Today’s itinerary featured:

  • A visit to the Topkapı Palace, with a presentation on its history by Syd Lyons and on its Harem by Grace Bramer
  • Looking out over the Sea Walls of Constantinople, with a presentation by Sophie Mobray
  • A visit to the Hagia Eirene, with a presentation by Carson Dobos
  • Walking along the Hippodrome, with a presentation by Gabby de Leon

 

The Topkapı Palace

The Main Complex

We entered the Topkapı Palace (or “Tan Gate” Palace, referencing its main entrance) ahead of a line winding around the block to gain entrance to the historic complex. Its first Ottoman building phase was initiated in the 1450’s by Mehmet the Conquerer. The complex’s buildings are organized around four central courtyards, each with their own grandly decorated entrance gates. Renovated continually by successive sultans, most of the current architecture left is from the 16th century, but aesthetics throughout the palace include Ottoman, Byzantine, Neo-Classical, and even Rococo influences.
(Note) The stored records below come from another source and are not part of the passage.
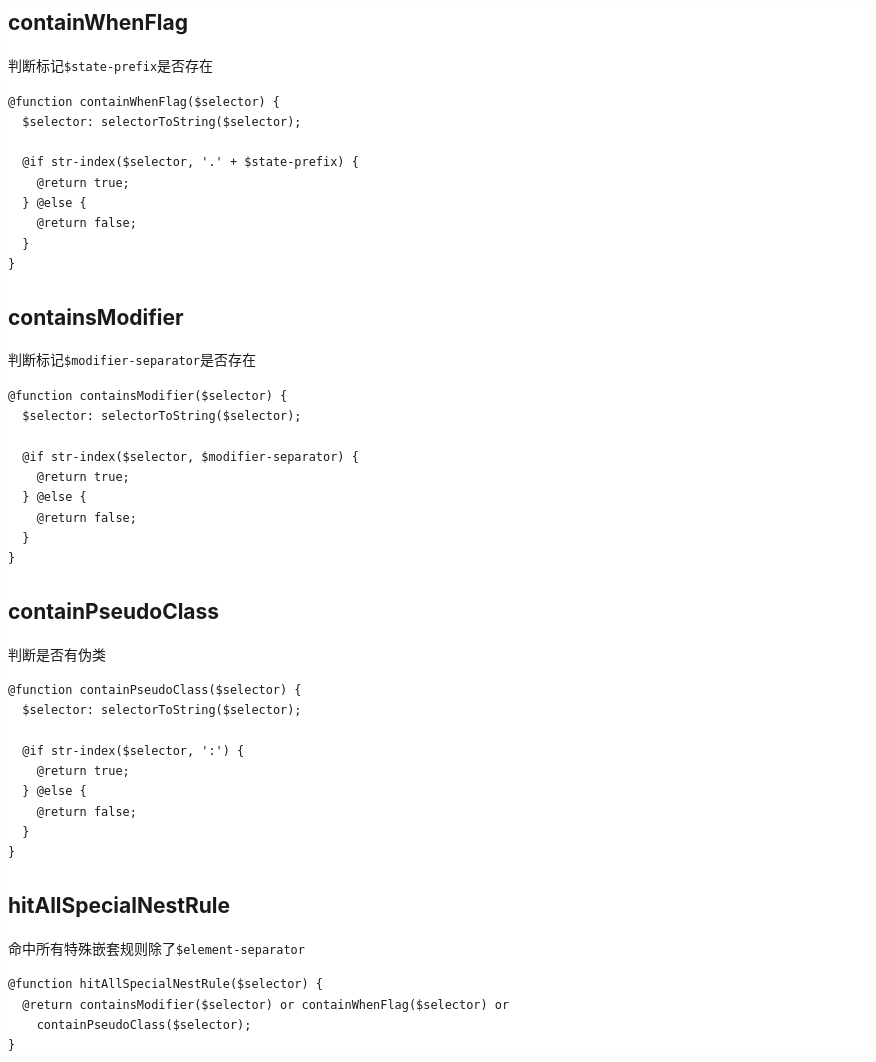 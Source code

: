 ## containWhenFlag

判断标记`$state-prefix`是否存在

```
@function containWhenFlag($selector) {
  $selector: selectorToString($selector);

  @if str-index($selector, '.' + $state-prefix) {
    @return true;
  } @else {
    @return false;
  }
}
```

## containsModifier

判断标记`$modifier-separator`是否存在

```
@function containsModifier($selector) {
  $selector: selectorToString($selector);

  @if str-index($selector, $modifier-separator) {
    @return true;
  } @else {
    @return false;
  }
}
```

## containPseudoClass

判断是否有伪类

```
@function containPseudoClass($selector) {
  $selector: selectorToString($selector);

  @if str-index($selector, ':') {
    @return true;
  } @else {
    @return false;
  }
}
```

## hitAllSpecialNestRule

命中所有特殊嵌套规则除了`$element-separator`

```
@function hitAllSpecialNestRule($selector) {
  @return containsModifier($selector) or containWhenFlag($selector) or
    containPseudoClass($selector);
}

```
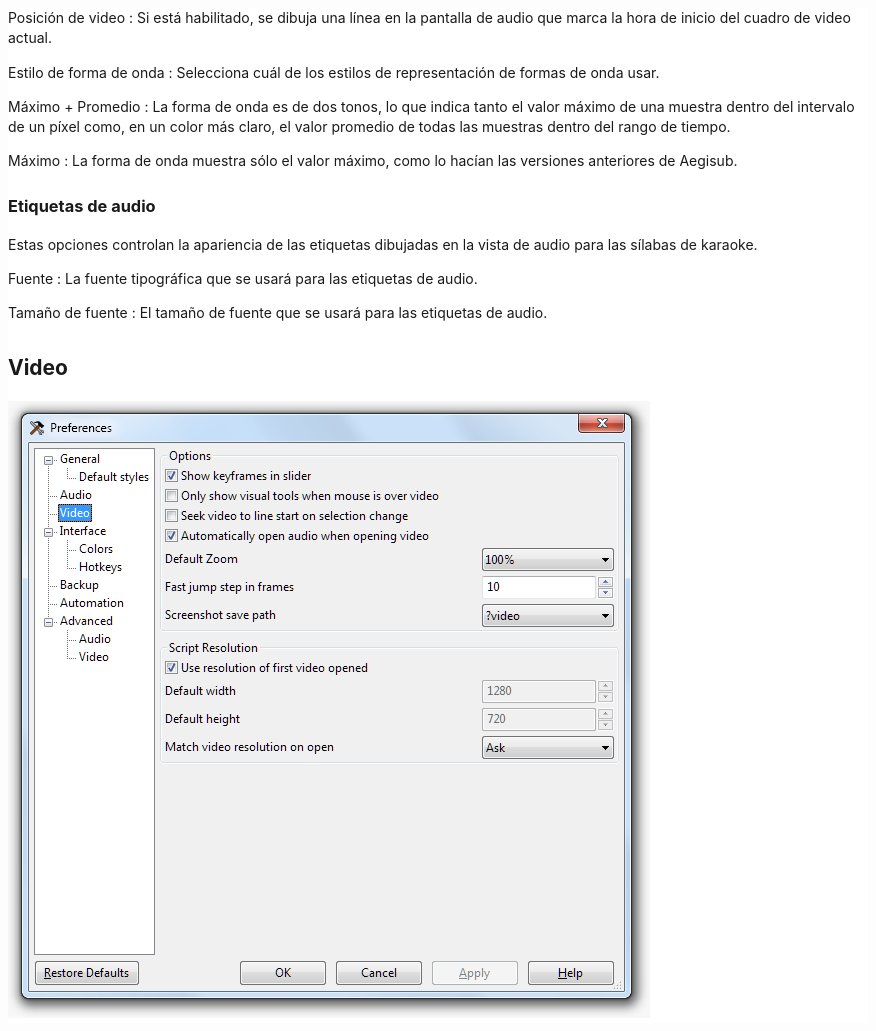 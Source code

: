 Posición de video
: Si está habilitado, se dibuja una línea en la pantalla de audio que marca la hora de inicio del cuadro de video actual.



Estilo de forma de onda
: Selecciona cuál de los estilos de representación de formas de onda usar.

  Máximo + Promedio
  : La forma de onda es de dos tonos, lo que indica tanto el valor máximo de una muestra dentro del intervalo de un píxel como, en un color más claro, el valor promedio de todas las muestras dentro del rango de tiempo.

  Máximo
  : La forma de onda muestra sólo el valor máximo, como lo hacían las versiones anteriores de Aegisub.

### Etiquetas de audio

Estas opciones controlan la apariencia de las etiquetas dibujadas en la vista de audio para las sílabas de karaoke.

Fuente
: La fuente tipográfica que se usará para las etiquetas de audio.

Tamaño de fuente
: El tamaño de fuente que se usará para las etiquetas de audio.

## Video

![preferences-video](/img/3.2/preferences-video.png#center)
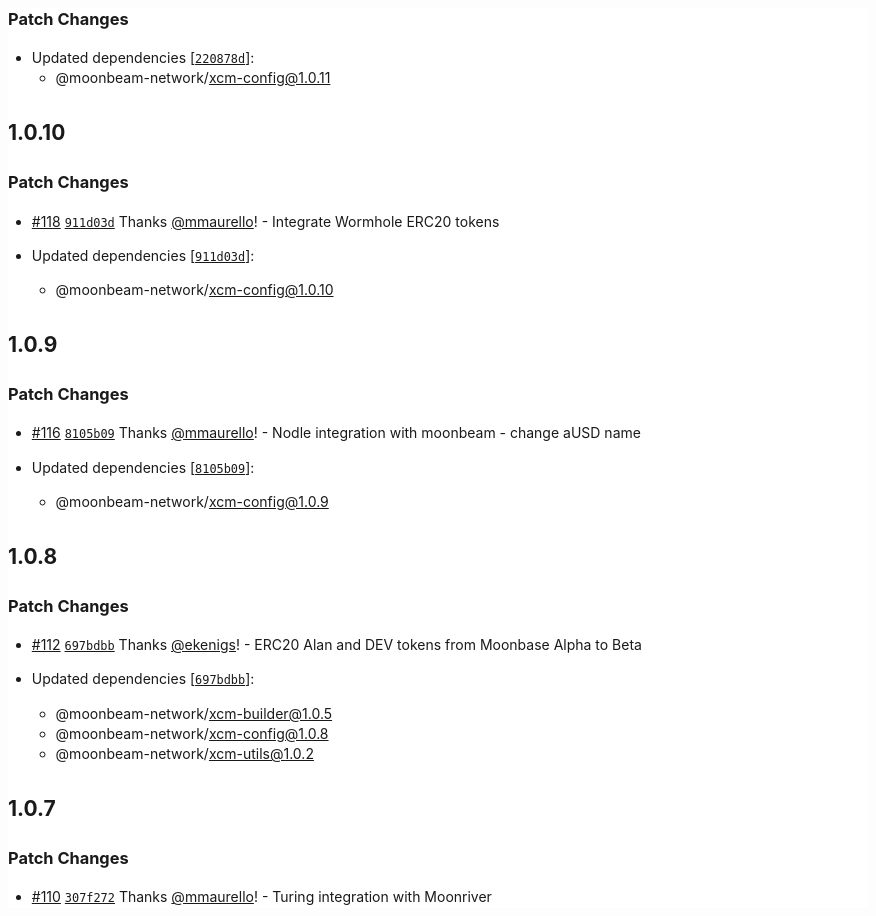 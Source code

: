 ### Patch Changes

- Updated dependencies [[`220878d`](https://github.com/moonbeam-foundation/xcm-sdk/commit/220878d74d492f41c998372b7ed9a43d99e1f4da)]:
  - @moonbeam-network/xcm-config@1.0.11

## 1.0.10

### Patch Changes

- [#118](https://github.com/moonbeam-foundation/xcm-sdk/pull/118) [`911d03d`](https://github.com/moonbeam-foundation/xcm-sdk/commit/911d03dd3e1e5e3e7abe5ea43f4d0cd7f5a73e83) Thanks [@mmaurello](https://github.com/mmaurello)! - Integrate Wormhole ERC20 tokens

- Updated dependencies [[`911d03d`](https://github.com/moonbeam-foundation/xcm-sdk/commit/911d03dd3e1e5e3e7abe5ea43f4d0cd7f5a73e83)]:
  - @moonbeam-network/xcm-config@1.0.10

## 1.0.9

### Patch Changes

- [#116](https://github.com/moonbeam-foundation/xcm-sdk/pull/116) [`8105b09`](https://github.com/moonbeam-foundation/xcm-sdk/commit/8105b094737d75f11bf9baa9083d0986d78242c1) Thanks [@mmaurello](https://github.com/mmaurello)! - Nodle integration with moonbeam - change aUSD name

- Updated dependencies [[`8105b09`](https://github.com/moonbeam-foundation/xcm-sdk/commit/8105b094737d75f11bf9baa9083d0986d78242c1)]:
  - @moonbeam-network/xcm-config@1.0.9

## 1.0.8

### Patch Changes

- [#112](https://github.com/moonbeam-foundation/xcm-sdk/pull/112) [`697bdbb`](https://github.com/moonbeam-foundation/xcm-sdk/commit/697bdbbf10e569499f9e10dff0bb3173de01d458) Thanks [@ekenigs](https://github.com/ekenigs)! - ERC20 Alan and DEV tokens from Moonbase Alpha to Beta

- Updated dependencies [[`697bdbb`](https://github.com/moonbeam-foundation/xcm-sdk/commit/697bdbbf10e569499f9e10dff0bb3173de01d458)]:
  - @moonbeam-network/xcm-builder@1.0.5
  - @moonbeam-network/xcm-config@1.0.8
  - @moonbeam-network/xcm-utils@1.0.2

## 1.0.7

### Patch Changes

- [#110](https://github.com/moonbeam-foundation/xcm-sdk/pull/110) [`307f272`](https://github.com/moonbeam-foundation/xcm-sdk/commit/307f272bbda95add5f986157795cd9b52c347e32) Thanks [@mmaurello](https://github.com/mmaurello)! - Turing integration with Moonriver
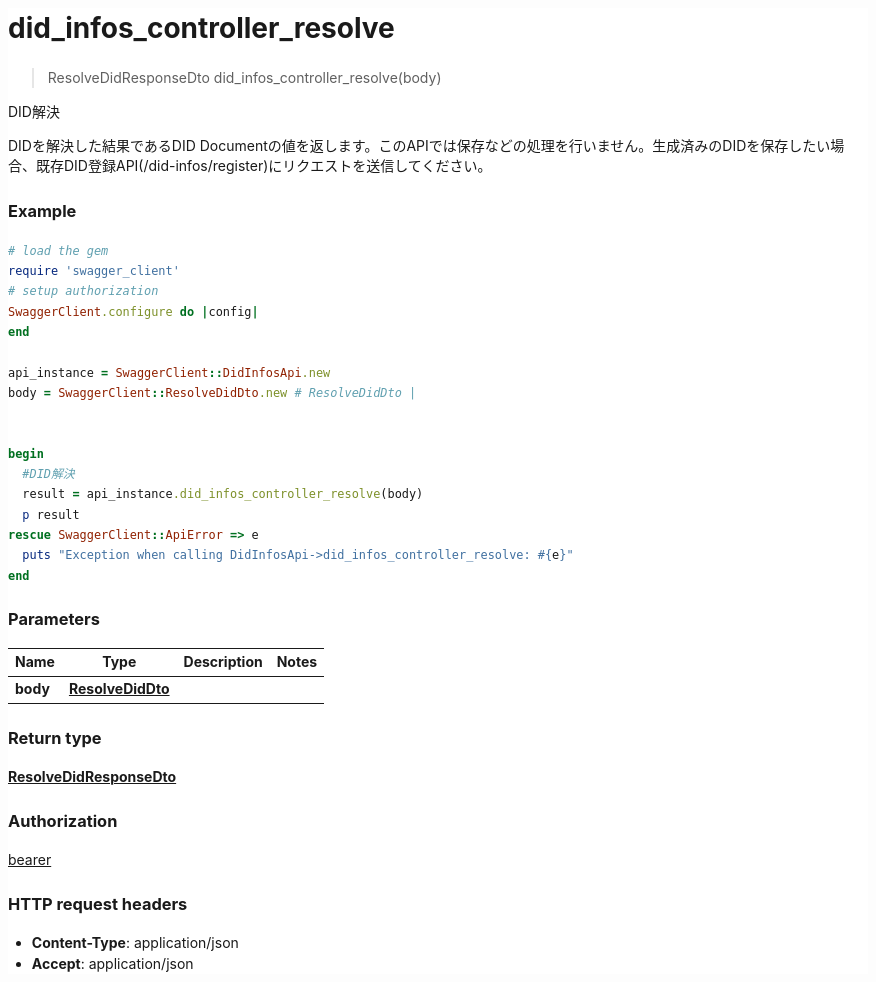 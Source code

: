 

# **did_infos_controller_resolve**
> ResolveDidResponseDto did_infos_controller_resolve(body)

DID解決

DIDを解決した結果であるDID Documentの値を返します。このAPIでは保存などの処理を行いません。生成済みのDIDを保存したい場合、既存DID登録API(/did-infos/register)にリクエストを送信してください。

### Example
```ruby
# load the gem
require 'swagger_client'
# setup authorization
SwaggerClient.configure do |config|
end

api_instance = SwaggerClient::DidInfosApi.new
body = SwaggerClient::ResolveDidDto.new # ResolveDidDto | 


begin
  #DID解決
  result = api_instance.did_infos_controller_resolve(body)
  p result
rescue SwaggerClient::ApiError => e
  puts "Exception when calling DidInfosApi->did_infos_controller_resolve: #{e}"
end
```

### Parameters

Name | Type | Description  | Notes
------------- | ------------- | ------------- | -------------
 **body** | [**ResolveDidDto**](ResolveDidDto.md)|  | 

### Return type

[**ResolveDidResponseDto**](ResolveDidResponseDto.md)

### Authorization

[bearer](../README.md#bearer)

### HTTP request headers

 - **Content-Type**: application/json
 - **Accept**: application/json




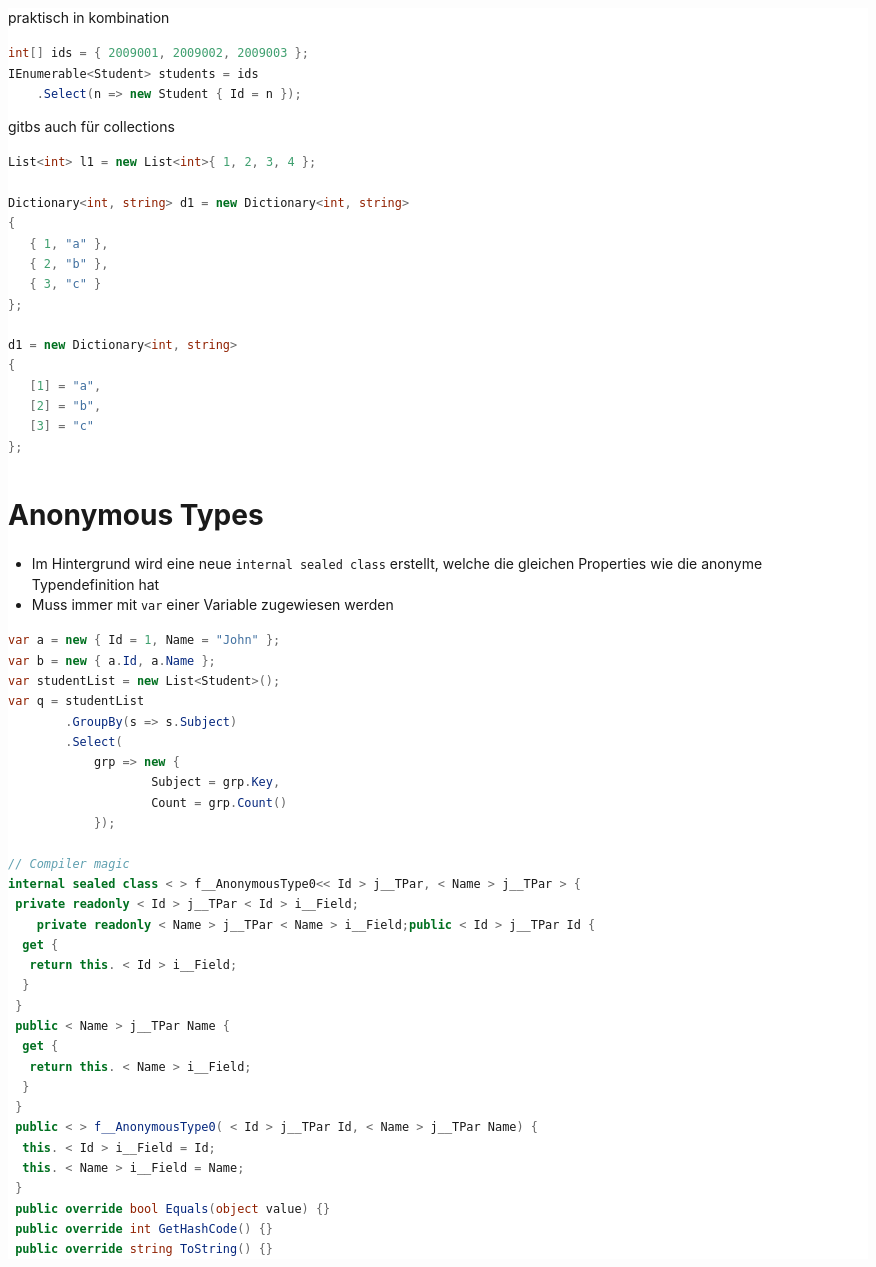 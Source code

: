 praktisch in kombination

```csharp
int[] ids = { 2009001, 2009002, 2009003 };
IEnumerable<Student> students = ids
    .Select(n => new Student { Id = n });
```

gitbs auch für collections

```csharp
List<int> l1 = new List<int>{ 1, 2, 3, 4 };

Dictionary<int, string> d1 = new Dictionary<int, string>
{
   { 1, "a" },
   { 2, "b" },
   { 3, "c" }
};

d1 = new Dictionary<int, string>
{
   [1] = "a",
   [2] = "b",
   [3] = "c"
};

```
# Anonymous Types
* Im Hintergrund wird eine neue `internal sealed class` erstellt, welche die gleichen Properties wie die anonyme Typendefinition hat
* Muss immer mit `var` einer Variable zugewiesen werden

```csharp
var a = new { Id = 1, Name = "John" };
var b = new { a.Id, a.Name };
var studentList = new List<Student>();
var q = studentList
        .GroupBy(s => s.Subject)
        .Select(
            grp => new {
                    Subject = grp.Key,
                    Count = grp.Count()
            });

// Compiler magic
internal sealed class < > f__AnonymousType0<< Id > j__TPar, < Name > j__TPar > {
 private readonly < Id > j__TPar < Id > i__Field;
    private readonly < Name > j__TPar < Name > i__Field;public < Id > j__TPar Id {
  get {
   return this. < Id > i__Field;
  }
 }
 public < Name > j__TPar Name {
  get {
   return this. < Name > i__Field;
  }
 }
 public < > f__AnonymousType0( < Id > j__TPar Id, < Name > j__TPar Name) {
  this. < Id > i__Field = Id;
  this. < Name > i__Field = Name;
 }
 public override bool Equals(object value) {}
 public override int GetHashCode() {}
 public override string ToString() {}
```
This wide range reveals the Ottoman empire’s international relationships, but also its desire to convey its power and influence through the same visual language of Western empires. Another important element of the Palace’s architecture is that, from the main entrance to the last courtyard, the entrances, courtyards themselves, and buildings become less accessible, and more private spaces, as public courts make way for the Sultan’s private residences. 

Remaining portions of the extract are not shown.